Yet, Neveldine and Taylor’s outlandish and brazen spirit is not enough to hide the film’s laundry list of faults.  Considering the filmmakers’ reputation for harboring a jittery style, post-converting the film to 3D seems like – and is – a horrid artistic choice.  Their animated and always-moving camera, quick cuts, and overall instable method does not lend itself very well at all to a 3D, which has the negative effect of making the whole film feel that much more of an eye-punishing endurance test than it should have been.  Then there’s the film’s tedious and undisciplined scripting, which takes so many narrative and tonal detours that it becomes unmanageably messy.  At one point Whitworth’s Carrigan is turned into a creature that can reduce organic forms to ash (even food, which makes eating tricky) without much of a reason and later Christopher Lambert appears as the leader of the monks that promises Danny’s protection that’s introduced and then leaves the film before we can almost blink.  SPIRIT OF VENGEANCE was unfathomably co-written by BATMAN BEGINS and THE DARK KNIGHT scribe David S. Goyer, an unpardonable sin if there ever was one. 
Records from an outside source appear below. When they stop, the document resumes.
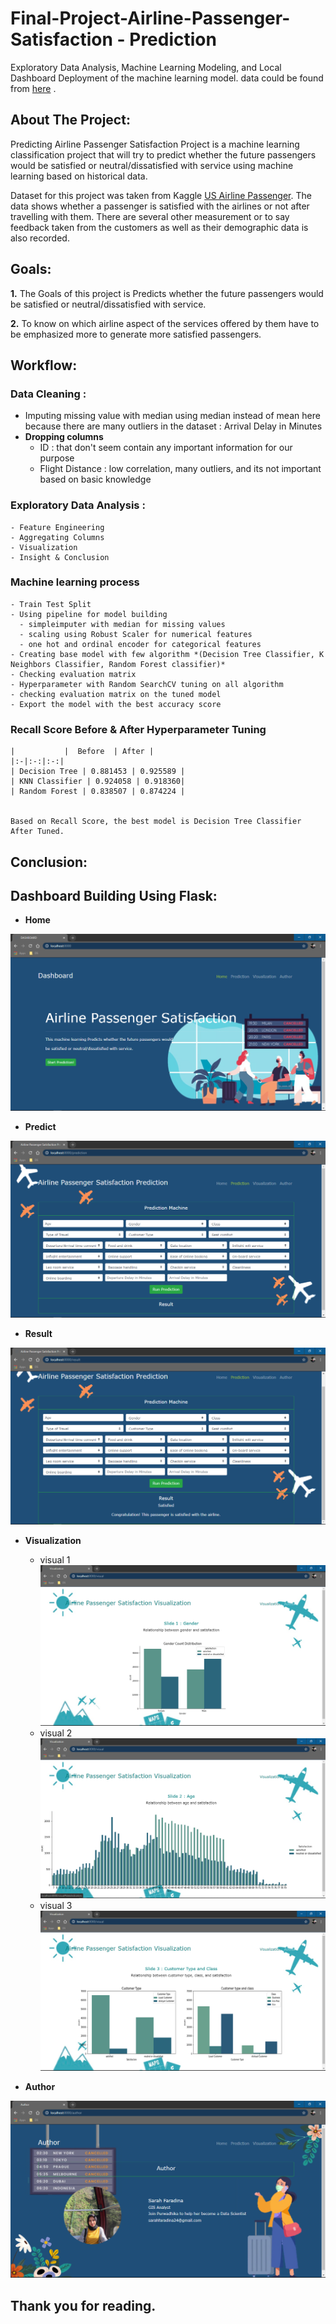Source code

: # **Final-Project-Airline-Passenger-Satisfaction - Prediction**
Exploratory Data Analysis, Machine Learning Modeling, and Local Dashboard Deployment of the machine learning model. data could be found from [here](https://www.kaggle.com/johndddddd/customer-satisfaction) .


## **About The Project:** 

Predicting Airline Passenger Satisfaction Project is a machine learning classification project that will try to predict whether the future passengers would be satisfied or neutral/dissatisfied with service using machine learning based on historical data.

Dataset for this project was taken from Kaggle [US Airline Passenger](https://www.kaggle.com/johndddddd/customer-satisfaction). The data shows whether a passenger is satisfied with the airlines or not after travelling with them. There are several other measurement or to say feedback taken from the customers as well as their demographic data is also recorded.


## **Goals:**

**1.** The Goals of this project is Predicts whether the future passengers would be satisfied or neutral/dissatisfied with service. 

**2.** To know on which airline aspect of the services offered by them have to be emphasized more to generate more satisfied passengers.


## **Workflow:**

### **Data Cleaning :** 
  - Imputing missing value with median using median instead of mean here because there are many outliers in the dataset : Arrival Delay in Minutes
  - **Dropping columns** 
    - ID : that don't seem contain any important information for our purpose
    - Flight Distance :  low correlation, many outliers, and its not important based on basic knowledge
      
 ### **Exploratory Data Analysis :** 
    - Feature Engineering 
    - Aggregating Columns
    - Visualization
    - Insight & Conclusion
  
 ### **Machine learning process**
    - Train Test Split
    - Using pipeline for model building 
      - simpleimputer with median for missing values
      - scaling using Robust Scaler for numerical features
      - one hot and ordinal encoder for categorical features
    - Creating base model with few algorithm *(Decision Tree Classifier, K Neighbors Classifier, Random Forest classifier)*
    - Checking evaluation matrix
    - Hyperparameter with Random SearchCV tuning on all algorithm
    - checking evaluation matrix on the tuned model
    - Export the model with the best accuracy score

 ### **Recall Score Before & After Hyperparameter Tuning**

    |           |  Before  | After |
    |:-|:-:|:-:|
    | Decision Tree | 0.881453 | 0.925589 |
    | KNN Classifier | 0.924058 | 0.918360|
    | Random Forest | 0.838507 | 0.874224 |
    

    Based on Recall Score, the best model is Decision Tree Classifier After Tuned.

## **Conclusion:**


## **Dashboard Building Using Flask:**

- **Home**

![Home](/Dashboard/resultdash/1_dashboard.png)

- **Predict**

![Predict](/Dashboard/resultdash/2_predict.png)

- **Result**

![Result](/Dashboard/resultdash/3_result.png)

- **Visualization**
  - visual 1
![Visualization1](/Dashboard/resultdash/4a_visual.png)
  - visual 2
![Visualization2](/Dashboard/resultdash/4b_visual.png)
  - visual 3
![Visualization3](/Dashboard/resultdash/4c_visual.png)
  
- **Author**

![Author](/Dashboard/resultdash/5_author.png)

## **Thank you for reading.**



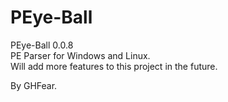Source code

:# PEye-Ball

PEye-Ball 0.0.8<br>
PE Parser for Windows and Linux.<br>
Will add more features to this project in the future.<br>

By GHFear.
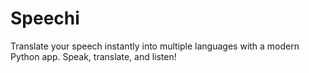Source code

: # Speechi
Translate your speech instantly into multiple languages with a modern Python app. Speak, translate, and listen!
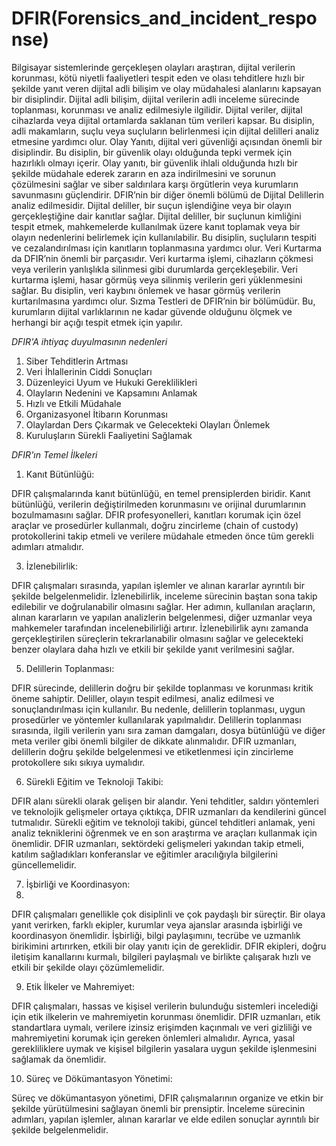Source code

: # DFIR(Forensics_and_incident_response)
Bilgisayar sistemlerinde gerçekleşen olayları araştıran, dijital verilerin korunması, kötü niyetli faaliyetleri tespit eden ve olası tehditlere hızlı bir şekilde yanıt veren dijital adli bilişim ve olay müdahalesi alanlarını kapsayan bir disiplindir. 
Dijital adli bilişim, dijital verilerin adli inceleme sürecinde toplanması, korunması ve analiz edilmesiyle ilgilidir. Dijital veriler, dijital cihazlarda veya dijital ortamlarda saklanan tüm verileri kapsar. Bu disiplin, adli makamların, suçlu veya suçluların belirlenmesi için dijital delilleri analiz etmesine yardımcı olur. Olay Yanıtı, dijital veri güvenliği açısından önemli bir disiplindir. Bu disiplin, bir güvenlik olayı olduğunda tepki vermek için hazırlıklı olmayı içerir. Olay yanıtı, bir güvenlik ihlali olduğunda hızlı bir şekilde müdahale ederek zararın en aza indirilmesini ve sorunun çözülmesini sağlar ve siber saldırılara karşı örgütlerin veya kurumların savunmasını güçlendirir. DFIR’nin bir diğer önemli bölümü de Dijital Delillerin analiz edilmesidir. Dijital deliller, bir suçun işlendiğine veya bir olayın gerçekleştiğine dair kanıtlar sağlar. Dijital deliller, bir suçlunun kimliğini tespit etmek, mahkemelerde kullanılmak üzere kanıt toplamak veya bir olayın nedenlerini belirlemek için kullanılabilir. Bu disiplin, suçluların tespiti ve cezalandırılması için kanıtların toplanmasına yardımcı olur. Veri Kurtarma da DFIR’nin önemli bir parçasıdır. Veri kurtarma işlemi, cihazların çökmesi veya verilerin yanlışlıkla silinmesi gibi durumlarda gerçekleşebilir. Veri kurtarma işlemi, hasar görmüş veya silinmiş verilerin geri yüklenmesini sağlar. Bu disiplin, veri kaybını önlemek ve hasar görmüş verilerin kurtarılmasına yardımcı olur.
Sızma Testleri de DFIR’nin bir bölümüdür. Bu, kurumların dijital varlıklarının ne kadar güvende olduğunu ölçmek ve herhangi bir açığı tespit etmek için yapılır.

*DFIR'A ihtiyaç duyulmasının nedenleri*

1. Siber Tehditlerin Artması
2. Veri İhlallerinin Ciddi Sonuçları
3. Düzenleyici Uyum ve Hukuki Gereklilikleri
4. Olayların Nedenini ve Kapsamını Anlamak
5. Hızlı ve Etkili Müdahale
6.  Organizasyonel İtibarın Korunması
7.  Olaylardan Ders Çıkarmak ve Gelecekteki Olayları Önlemek
8.  Kuruluşların Sürekli Faaliyetini Sağlamak
   
*DFIR'ın Temel İlkeleri*

1) Kanıt Bütünlüğü:

DFIR çalışmalarında kanıt bütünlüğü, en temel prensiplerden biridir. 
Kanıt bütünlüğü, verilerin değiştirilmeden korunmasını ve orijinal durumlarının bozulmamasını sağlar.
DFIR profesyonelleri, kanıtları korumak için özel araçlar ve prosedürler kullanmalı, doğru zincirleme (chain of custody) protokollerini takip etmeli ve verilere müdahale etmeden önce tüm gerekli adımları atmalıdır.

3) İzlenebilirlik:
   
DFIR çalışmaları sırasında, yapılan işlemler ve alınan kararlar ayrıntılı bir şekilde belgelenmelidir. İzlenebilirlik, inceleme sürecinin baştan sona takip edilebilir ve doğrulanabilir olmasını sağlar. Her adımın, kullanılan araçların, alınan kararların ve yapılan analizlerin belgelenmesi, diğer uzmanlar veya mahkemeler tarafından incelenebilirliği artırır. İzlenebilirlik aynı zamanda gerçekleştirilen süreçlerin tekrarlanabilir olmasını sağlar ve gelecekteki benzer olaylara daha hızlı ve etkili bir şekilde yanıt verilmesini sağlar.

5) Delillerin Toplanması:
   
DFIR sürecinde, delillerin doğru bir şekilde toplanması ve korunması kritik öneme sahiptir. Deliller, olayın tespit edilmesi, analiz edilmesi ve sonuçlandırılması için kullanılır. Bu nedenle, delillerin toplanması, uygun prosedürler ve yöntemler kullanılarak yapılmalıdır. Delillerin toplanması sırasında, ilgili verilerin yanı sıra zaman damgaları, dosya bütünlüğü ve diğer meta veriler gibi önemli bilgiler de dikkate alınmalıdır. DFIR uzmanları, delillerin doğru şekilde belgelenmesi ve etiketlenmesi için zincirleme protokollere sıkı sıkıya uymalıdır.

6) Sürekli Eğitim ve Teknoloji Takibi:
   
DFIR alanı sürekli olarak gelişen bir alandır. Yeni tehditler, saldırı yöntemleri ve teknolojik gelişmeler ortaya çıktıkça, DFIR uzmanları da kendilerini güncel tutmalıdır. Sürekli eğitim ve teknoloji takibi, güncel tehditleri anlamak, yeni analiz tekniklerini öğrenmek ve en son araştırma ve araçları kullanmak için önemlidir. DFIR uzmanları, sektördeki gelişmeleri yakından takip etmeli, katılım sağladıkları konferanslar ve eğitimler aracılığıyla bilgilerini güncellemelidir.

7) İşbirliği ve Koordinasyon:
8) 
DFIR çalışmaları genellikle çok disiplinli ve çok paydaşlı bir süreçtir. Bir olaya yanıt verirken, farklı ekipler, kurumlar veya ajanslar arasında işbirliği ve koordinasyon önemlidir. İşbirliği, bilgi paylaşımını, tecrübe ve uzmanlık birikimini artırırken, etkili bir olay yanıtı için de gereklidir. DFIR ekipleri, doğru iletişim kanallarını kurmalı, bilgileri paylaşmalı ve birlikte çalışarak hızlı ve etkili bir şekilde olayı çözümlemelidir.

9) Etik İlkeler ve Mahremiyet:
   
DFIR çalışmaları, hassas ve kişisel verilerin bulunduğu sistemleri incelediği için etik ilkelerin ve mahremiyetin korunması önemlidir. DFIR uzmanları, etik standartlara uymalı, verilere izinsiz erişimden kaçınmalı ve veri gizliliği ve mahremiyetini korumak için gereken önlemleri almalıdır. Ayrıca, yasal gerekliliklere uymak ve kişisel bilgilerin yasalara uygun şekilde işlenmesini sağlamak da önemlidir.

10) Süreç ve Dökümantasyon Yönetimi:

Süreç ve dökümantasyon yönetimi, DFIR çalışmalarının organize ve etkin bir şekilde yürütülmesini sağlayan önemli bir prensiptir.
İnceleme sürecinin adımları, yapılan işlemler, alınan kararlar ve elde edilen sonuçlar ayrıntılı bir şekilde belgelenmelidir.  

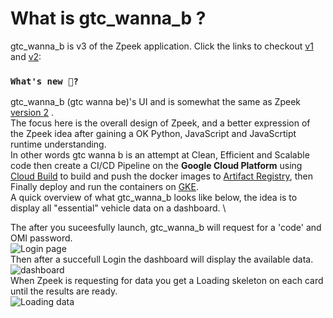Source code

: # What is gtc_wanna_b ?

gtc_wanna_b is v3 of the Zpeek application. Click the links to checkout [v1](https://github.com/Otmak/zonar_peek) and [v2](https://github.com/Otmak/zpeek):

### `What's new 👀?`

gtc_wanna_b (gtc wanna be)'s UI and is somewhat the same as Zpeek [version 2](https://github.com/Otmak/zpeek) .\
The focus here is the overall design of Zpeek, and a better expression of the Zpeek idea after gaining a OK Python, JavaScript and JavaScrtipt runtime understanding.\
In other words gtc wanna b is an attempt at Clean, Efficient and Scalable code then create a CI/CD Pipeline on the **Google Cloud Platform** using [Cloud Build](https://cloud.google.com/build) to build and push the docker images to [Artifact Registry](https://cloud.google.com/artifact-registry), then Finally deploy and run the containers on [GKE](https://cloud.google.com/kubernetes-engine).  \
A quick overview of what gtc_wanna_b looks like below, the idea is to display all "essential" vehicle data on a dashboard. \

The after you suceesfully launch, gtc_wanna_b will request for a 'code' and OMI password.\
![Login page](https://github.com/Otmak/gtc_wanna_b/tree/master/react-frontend/public/login)
\
Then after a succefull Login the dashboard will display the available data.\
![dashboard](https://github.com/Otmak/gtc_wanna_b/tree/master/react-frontend/public/dash)
\
When Zpeek is requesting for data you get a Loading skeleton on each card until the results are ready.\
![Loading data](https://github.com/Otmak/gtc_wanna_b/tree/master/react-frontend/public/loading)
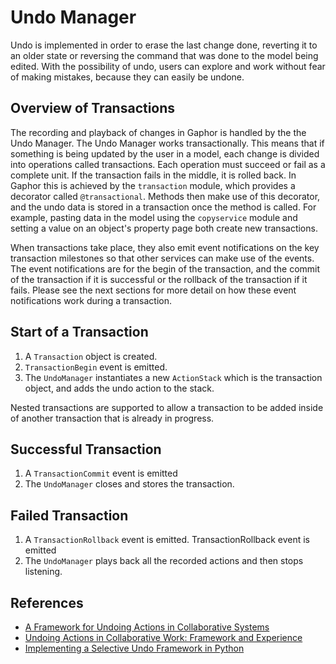 # Undo Manager

Undo is implemented in order to erase the last change done, reverting it to an
older state or reversing the command that was done to the model being edited.
With the possibility of undo, users can explore and work without fear of making
mistakes, because they can easily be undone.

## Overview of Transactions

The recording and playback of changes in Gaphor is handled by the the Undo
Manager. The Undo Manager works transactionally. This means that if something is
being updated by the user in a model, each change is divided into operations
called transactions. Each operation must succeed or fail as a complete unit. If
the transaction fails in the middle, it is rolled back. In Gaphor this is
achieved by the `transaction` module, which provides a decorator called
`@transactional`. Methods then make use of this decorator, and the undo data is
stored in a transaction once the method is called. For example, pasting data in
the model using the `copyservice` module and setting a value on an object's
property page both create new transactions.

When transactions take place, they also emit event notifications on the key
transaction milestones so that other services can make use of the events. The
event notifications are for the begin of the transaction, and the commit of the
transaction if it is successful or the rollback of the transaction if it fails.
Please see the next sections for more detail on how these event notifications
work during a transaction.

## Start of a Transaction

1. A `Transaction` object is created.
2. `TransactionBegin` event is emitted.
3. The `UndoManager` instantiates a new `ActionStack` which is the transaction
   object, and adds the undo action to the stack.

Nested transactions are supported to allow a transaction to be added
inside of another transaction that is already in progress.

## Successful Transaction

1.  A `TransactionCommit` event is emitted
2.  The `UndoManager` closes and stores the transaction.

## Failed Transaction

1.  A `TransactionRollback` event is emitted.
    TransactionRollback event is emitted
2.  The `UndoManager` plays back all the recorded actions and
    then stops listening.


## References

- [A Framework for Undoing Actions in Collaborative
Systems](http://web.eecs.umich.edu/~aprakash/papers/undo-tochi94.pdf)
- [Undoing Actions in Collaborative Work: Framework and
Experience](https://www.eecs.umich.edu/techreports/cse/94/CSE-TR-196-94.pdf)
- [Implementing a Selective Undo Framework in
Python](https://legacy.python.org/workshops/1997-10/proceedings/zukowski.html)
Some of the individual performers also seem to have very little idea that they populate such an utterly awful movie.  Placido is a luscious beauty to behold, but she is a totally vacant vessel here as the mother protecting her potential Anti-Christ son.  Hinds is an actor of such low key and piercing intensity that it’s really painful to see him reduce himself to the dubious level of a sniveling, snarling, and raspy-voiced villain that’s cartoonishly all over the map.  Whitworth’s attempts at scene-stealing mugging and would-be sly quips as his supernatural villain are hopelessly dead on arrival.  And then, of course, there’s Cage himself, whose appearance here is essentially motivated by money over any other impulse.   

I will say this, though: there is something kind of perversely empowering to see an actor of Cage’s past stature and acclaim thrust himself into one mournfully bad performance after another without the slightest worry in the world to negative feedback.  Nic…Nic…Nic…I sincerely understand that your recent economic woes have forced you to take one mournful paycheck role after another.  I get it.  I do.  Yet, here’s the problem: you've done so many of them lately that viewers are starting to forget your more lauded performances, which are unavoidably becoming distant relics of the past.  For every LEAVING LAS VEGAS, ADAPTATION, MATCHSTICK MEN and LORD OF WAR there seems to be a festering pile of Cage-ian stinkers that are overriding them, like the NATIONAL TREASURE films, THE WICKER MAN, BANGKOK DANGEROUS, SEASON OF THE WITCH, TRESPASS, and…yup…GHOST RIDER: SPIRIT OF VENGEANCE.   

Anymore undistinguished and disposable crapfests like this, Nic, and all of the good will that fans and critics have bestowed upon you for years will go – pardon the pun – straight to hell.